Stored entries
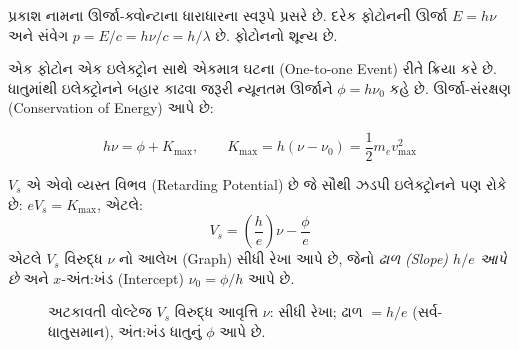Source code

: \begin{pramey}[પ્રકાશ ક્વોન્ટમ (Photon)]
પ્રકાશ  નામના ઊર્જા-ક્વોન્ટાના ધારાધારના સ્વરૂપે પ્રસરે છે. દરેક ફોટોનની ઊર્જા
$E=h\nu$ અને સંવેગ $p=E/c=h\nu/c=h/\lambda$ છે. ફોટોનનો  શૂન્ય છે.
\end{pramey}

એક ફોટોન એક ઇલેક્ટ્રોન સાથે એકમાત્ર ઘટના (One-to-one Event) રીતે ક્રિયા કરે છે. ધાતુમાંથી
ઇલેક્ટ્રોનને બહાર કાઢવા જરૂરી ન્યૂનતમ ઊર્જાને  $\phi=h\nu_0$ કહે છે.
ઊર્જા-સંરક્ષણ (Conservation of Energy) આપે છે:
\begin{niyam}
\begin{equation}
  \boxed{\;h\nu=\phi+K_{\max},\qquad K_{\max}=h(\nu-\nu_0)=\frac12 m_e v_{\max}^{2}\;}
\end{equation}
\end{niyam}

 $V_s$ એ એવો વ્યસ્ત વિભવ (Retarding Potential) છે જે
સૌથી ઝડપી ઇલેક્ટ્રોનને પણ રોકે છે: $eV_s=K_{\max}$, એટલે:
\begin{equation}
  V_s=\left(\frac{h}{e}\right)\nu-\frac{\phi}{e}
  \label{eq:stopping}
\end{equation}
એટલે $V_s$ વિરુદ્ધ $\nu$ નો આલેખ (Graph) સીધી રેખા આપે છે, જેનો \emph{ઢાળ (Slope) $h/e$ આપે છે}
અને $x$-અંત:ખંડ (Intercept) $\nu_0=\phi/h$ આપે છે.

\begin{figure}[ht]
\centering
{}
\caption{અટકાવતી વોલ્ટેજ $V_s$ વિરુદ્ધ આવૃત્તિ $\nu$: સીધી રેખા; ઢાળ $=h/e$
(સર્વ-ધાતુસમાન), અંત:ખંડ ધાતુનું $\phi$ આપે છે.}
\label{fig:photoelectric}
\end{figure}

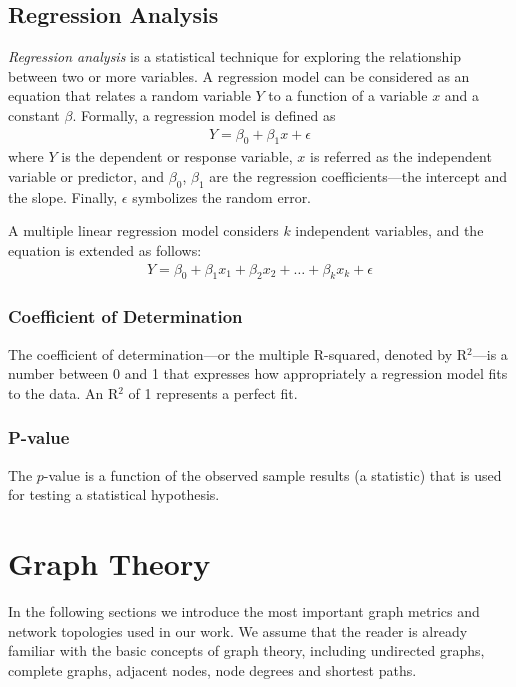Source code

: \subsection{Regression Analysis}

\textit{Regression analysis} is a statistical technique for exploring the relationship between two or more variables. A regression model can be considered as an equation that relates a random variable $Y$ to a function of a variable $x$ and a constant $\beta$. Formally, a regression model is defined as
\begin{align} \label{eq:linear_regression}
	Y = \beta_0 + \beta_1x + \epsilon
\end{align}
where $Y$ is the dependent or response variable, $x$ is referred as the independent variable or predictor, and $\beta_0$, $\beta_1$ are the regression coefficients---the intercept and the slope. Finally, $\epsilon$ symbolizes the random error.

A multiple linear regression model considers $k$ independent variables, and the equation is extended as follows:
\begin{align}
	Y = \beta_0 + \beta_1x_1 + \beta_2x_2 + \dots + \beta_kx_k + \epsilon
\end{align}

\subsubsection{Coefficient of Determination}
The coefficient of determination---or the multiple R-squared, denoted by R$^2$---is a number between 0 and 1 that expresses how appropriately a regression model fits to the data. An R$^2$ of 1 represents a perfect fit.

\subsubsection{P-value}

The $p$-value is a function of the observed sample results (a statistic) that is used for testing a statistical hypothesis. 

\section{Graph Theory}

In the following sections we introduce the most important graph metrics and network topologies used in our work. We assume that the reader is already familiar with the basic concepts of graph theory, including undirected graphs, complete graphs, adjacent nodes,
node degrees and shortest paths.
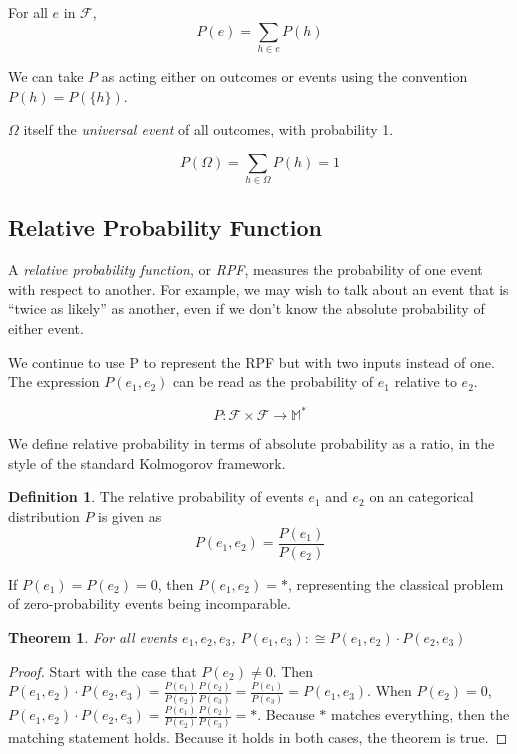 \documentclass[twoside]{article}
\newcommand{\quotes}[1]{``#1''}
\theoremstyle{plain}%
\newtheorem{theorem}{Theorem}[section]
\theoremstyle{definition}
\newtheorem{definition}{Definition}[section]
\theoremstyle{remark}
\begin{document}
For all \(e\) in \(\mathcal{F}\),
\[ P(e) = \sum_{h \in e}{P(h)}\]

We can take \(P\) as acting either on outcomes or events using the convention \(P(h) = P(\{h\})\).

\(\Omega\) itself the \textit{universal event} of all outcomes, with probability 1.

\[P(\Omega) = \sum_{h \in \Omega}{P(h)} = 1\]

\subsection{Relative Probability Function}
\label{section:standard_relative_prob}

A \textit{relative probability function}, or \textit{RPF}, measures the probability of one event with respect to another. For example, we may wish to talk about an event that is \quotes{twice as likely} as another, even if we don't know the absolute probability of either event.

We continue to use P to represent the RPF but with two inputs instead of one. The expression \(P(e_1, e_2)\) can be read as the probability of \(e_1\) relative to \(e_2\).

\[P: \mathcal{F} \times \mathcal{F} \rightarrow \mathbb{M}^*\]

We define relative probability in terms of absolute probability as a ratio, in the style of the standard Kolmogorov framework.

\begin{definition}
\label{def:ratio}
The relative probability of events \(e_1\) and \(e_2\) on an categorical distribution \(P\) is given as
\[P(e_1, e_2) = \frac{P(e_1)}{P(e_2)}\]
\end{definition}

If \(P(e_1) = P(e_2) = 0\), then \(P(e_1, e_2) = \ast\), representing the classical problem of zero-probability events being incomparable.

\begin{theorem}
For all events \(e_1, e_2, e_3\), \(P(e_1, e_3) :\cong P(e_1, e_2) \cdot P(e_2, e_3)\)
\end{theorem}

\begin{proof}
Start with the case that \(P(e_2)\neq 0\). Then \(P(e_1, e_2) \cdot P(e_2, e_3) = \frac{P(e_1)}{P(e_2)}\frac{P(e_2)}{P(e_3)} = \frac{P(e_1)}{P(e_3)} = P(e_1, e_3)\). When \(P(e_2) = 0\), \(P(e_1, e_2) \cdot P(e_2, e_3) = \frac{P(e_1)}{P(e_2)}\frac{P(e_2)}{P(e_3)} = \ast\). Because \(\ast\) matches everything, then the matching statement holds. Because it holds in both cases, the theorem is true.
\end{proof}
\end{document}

| What you should do |
Transcribe the records above exactly, omitting every picture they contain.

| Problem solution |
Source code

: \begin{pramey}[પ્રકાશ ક્વોન્ટમ (Photon)]
પ્રકાશ  નામના ઊર્જા-ક્વોન્ટાના ધારાધારના સ્વરૂપે પ્રસરે છે. દરેક ફોટોનની ઊર્જા
$E=h\nu$ અને સંવેગ $p=E/c=h\nu/c=h/\lambda$ છે. ફોટોનનો  શૂન્ય છે.
\end{pramey}

એક ફોટોન એક ઇલેક્ટ્રોન સાથે એકમાત્ર ઘટના (One-to-one Event) રીતે ક્રિયા કરે છે. ધાતુમાંથી
ઇલેક્ટ્રોનને બહાર કાઢવા જરૂરી ન્યૂનતમ ઊર્જાને  $\phi=h\nu_0$ કહે છે.
ઊર્જા-સંરક્ષણ (Conservation of Energy) આપે છે:
\begin{niyam}
\begin{equation}
  \boxed{\;h\nu=\phi+K_{\max},\qquad K_{\max}=h(\nu-\nu_0)=\frac12 m_e v_{\max}^{2}\;}
\end{equation}
\end{niyam}

 $V_s$ એ એવો વ્યસ્ત વિભવ (Retarding Potential) છે જે
સૌથી ઝડપી ઇલેક્ટ્રોનને પણ રોકે છે: $eV_s=K_{\max}$, એટલે:
\begin{equation}
  V_s=\left(\frac{h}{e}\right)\nu-\frac{\phi}{e}
  \label{eq:stopping}
\end{equation}
એટલે $V_s$ વિરુદ્ધ $\nu$ નો આલેખ (Graph) સીધી રેખા આપે છે, જેનો \emph{ઢાળ (Slope) $h/e$ આપે છે}
અને $x$-અંત:ખંડ (Intercept) $\nu_0=\phi/h$ આપે છે.

\begin{figure}[ht]
\centering
{}
\caption{અટકાવતી વોલ્ટેજ $V_s$ વિરુદ્ધ આવૃત્તિ $\nu$: સીધી રેખા; ઢાળ $=h/e$
(સર્વ-ધાતુસમાન), અંત:ખંડ ધાતુનું $\phi$ આપે છે.}
\label{fig:photoelectric}
\end{figure}

Source code

: \subsection{Regression Analysis}

\textit{Regression analysis} is a statistical technique for exploring the relationship between two or more variables. A regression model can be considered as an equation that relates a random variable $Y$ to a function of a variable $x$ and a constant $\beta$. Formally, a regression model is defined as
\begin{align} \label{eq:linear_regression}
	Y = \beta_0 + \beta_1x + \epsilon
\end{align}
where $Y$ is the dependent or response variable, $x$ is referred as the independent variable or predictor, and $\beta_0$, $\beta_1$ are the regression coefficients---the intercept and the slope. Finally, $\epsilon$ symbolizes the random error.

A multiple linear regression model considers $k$ independent variables, and the equation is extended as follows:
\begin{align}
	Y = \beta_0 + \beta_1x_1 + \beta_2x_2 + \dots + \beta_kx_k + \epsilon
\end{align}

\subsubsection{Coefficient of Determination}
The coefficient of determination---or the multiple R-squared, denoted by R$^2$---is a number between 0 and 1 that expresses how appropriately a regression model fits to the data. An R$^2$ of 1 represents a perfect fit.

\subsubsection{P-value}

The $p$-value is a function of the observed sample results (a statistic) that is used for testing a statistical hypothesis. 

\section{Graph Theory}

In the following sections we introduce the most important graph metrics and network topologies used in our work. We assume that the reader is already familiar with the basic concepts of graph theory, including undirected graphs, complete graphs, adjacent nodes,
node degrees and shortest paths.
 \documentclass[twoside]{article}
\newcommand{\quotes}[1]{``#1''}
\theoremstyle{plain}%
\newtheorem{theorem}{Theorem}[section]
\theoremstyle{definition}
\newtheorem{definition}{Definition}[section]
\theoremstyle{remark}
\begin{document}
For all \(e\) in \(\mathcal{F}\),
\[ P(e) = \sum_{h \in e}{P(h)}\]

We can take \(P\) as acting either on outcomes or events using the convention \(P(h) = P(\{h\})\).

\(\Omega\) itself the \textit{universal event} of all outcomes, with probability 1.

\[P(\Omega) = \sum_{h \in \Omega}{P(h)} = 1\]

\subsection{Relative Probability Function}
\label{section:standard_relative_prob}

A \textit{relative probability function}, or \textit{RPF}, measures the probability of one event with respect to another. For example, we may wish to talk about an event that is \quotes{twice as likely} as another, even if we don't know the absolute probability of either event.

We continue to use P to represent the RPF but with two inputs instead of one. The expression \(P(e_1, e_2)\) can be read as the probability of \(e_1\) relative to \(e_2\).

\[P: \mathcal{F} \times \mathcal{F} \rightarrow \mathbb{M}^*\]

We define relative probability in terms of absolute probability as a ratio, in the style of the standard Kolmogorov framework.

\begin{definition}
\label{def:ratio}
The relative probability of events \(e_1\) and \(e_2\) on an categorical distribution \(P\) is given as
\[P(e_1, e_2) = \frac{P(e_1)}{P(e_2)}\]
\end{definition}

If \(P(e_1) = P(e_2) = 0\), then \(P(e_1, e_2) = \ast\), representing the classical problem of zero-probability events being incomparable.

\begin{theorem}
For all events \(e_1, e_2, e_3\), \(P(e_1, e_3) :\cong P(e_1, e_2) \cdot P(e_2, e_3)\)
\end{theorem}

\begin{proof}
Start with the case that \(P(e_2)\neq 0\). Then \(P(e_1, e_2) \cdot P(e_2, e_3) = \frac{P(e_1)}{P(e_2)}\frac{P(e_2)}{P(e_3)} = \frac{P(e_1)}{P(e_3)} = P(e_1, e_3)\). When \(P(e_2) = 0\), \(P(e_1, e_2) \cdot P(e_2, e_3) = \frac{P(e_1)}{P(e_2)}\frac{P(e_2)}{P(e_3)} = \ast\). Because \(\ast\) matches everything, then the matching statement holds. Because it holds in both cases, the theorem is true.
\end{proof}
\end{document}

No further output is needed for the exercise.